### The problem
Your copy must hold all of the data below, unchanged and without images.

### Collected data
----
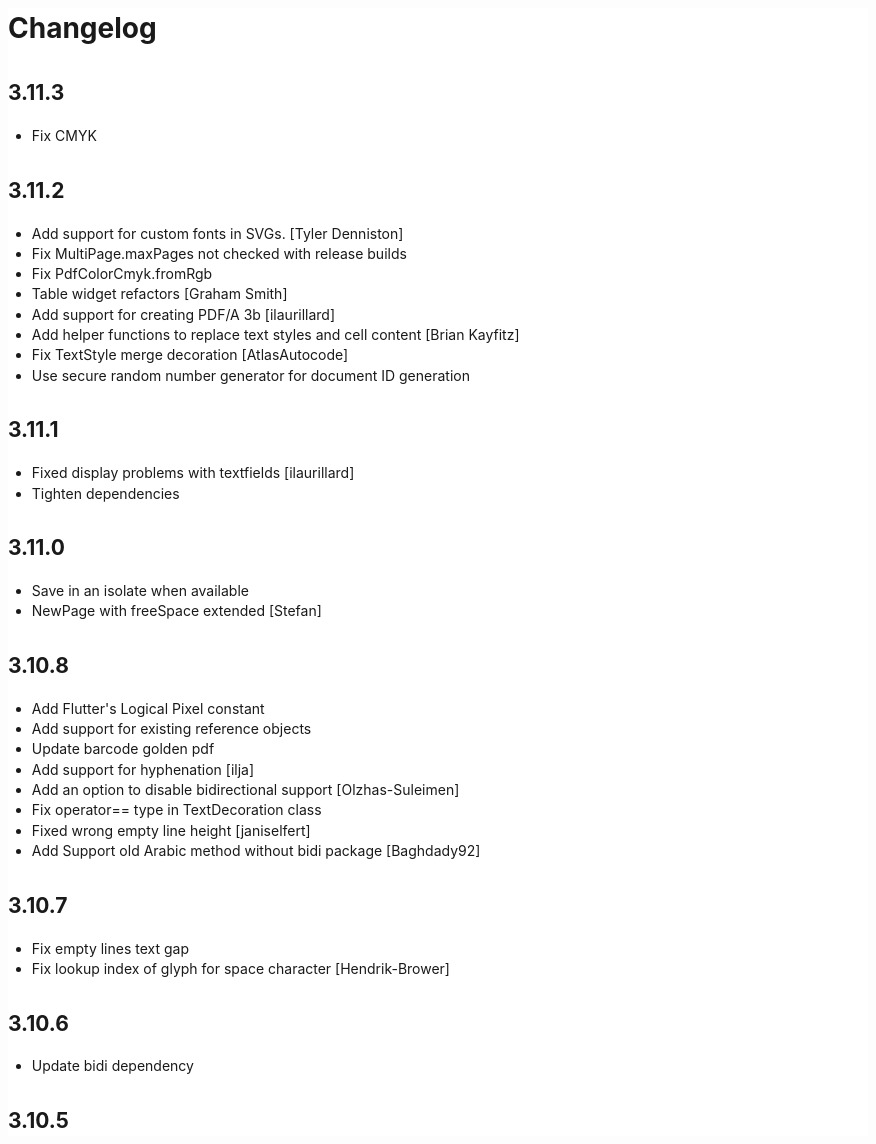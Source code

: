 # Changelog

## 3.11.3

- Fix CMYK

## 3.11.2

- Add support for custom fonts in SVGs. [Tyler Denniston]
- Fix MultiPage.maxPages not checked with release builds
- Fix PdfColorCmyk.fromRgb
- Table widget refactors [Graham Smith]
- Add support for creating PDF/A 3b [ilaurillard]
- Add helper functions to replace text styles and cell content [Brian Kayfitz]
- Fix TextStyle merge decoration [AtlasAutocode]
- Use secure random number generator for document ID generation

## 3.11.1

- Fixed display problems with textfields [ilaurillard]
- Tighten dependencies

## 3.11.0

- Save in an isolate when available
- NewPage with freeSpace extended [Stefan]

## 3.10.8

- Add Flutter's Logical Pixel constant
- Add support for existing reference objects
- Update barcode golden pdf
- Add support for hyphenation [ilja]
- Add an option to disable bidirectional support [Olzhas-Suleimen]
- Fix operator== type in TextDecoration class
- Fixed wrong empty line height [janiselfert]
- Add Support old Arabic method without bidi package [Baghdady92]

## 3.10.7

- Fix empty lines text gap
- Fix lookup index of glyph for space character [Hendrik-Brower]

## 3.10.6

- Update bidi dependency

## 3.10.5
----
### Response
Source code

: # Changelog

## 3.11.3

- Fix CMYK

## 3.11.2

- Add support for custom fonts in SVGs. [Tyler Denniston]
- Fix MultiPage.maxPages not checked with release builds
- Fix PdfColorCmyk.fromRgb
- Table widget refactors [Graham Smith]
- Add support for creating PDF/A 3b [ilaurillard]
- Add helper functions to replace text styles and cell content [Brian Kayfitz]
- Fix TextStyle merge decoration [AtlasAutocode]
- Use secure random number generator for document ID generation

## 3.11.1

- Fixed display problems with textfields [ilaurillard]
- Tighten dependencies

## 3.11.0

- Save in an isolate when available
- NewPage with freeSpace extended [Stefan]

## 3.10.8

- Add Flutter's Logical Pixel constant
- Add support for existing reference objects
- Update barcode golden pdf
- Add support for hyphenation [ilja]
- Add an option to disable bidirectional support [Olzhas-Suleimen]
- Fix operator== type in TextDecoration class
- Fixed wrong empty line height [janiselfert]
- Add Support old Arabic method without bidi package [Baghdady92]

## 3.10.7

- Fix empty lines text gap
- Fix lookup index of glyph for space character [Hendrik-Brower]

## 3.10.6

- Update bidi dependency

## 3.10.5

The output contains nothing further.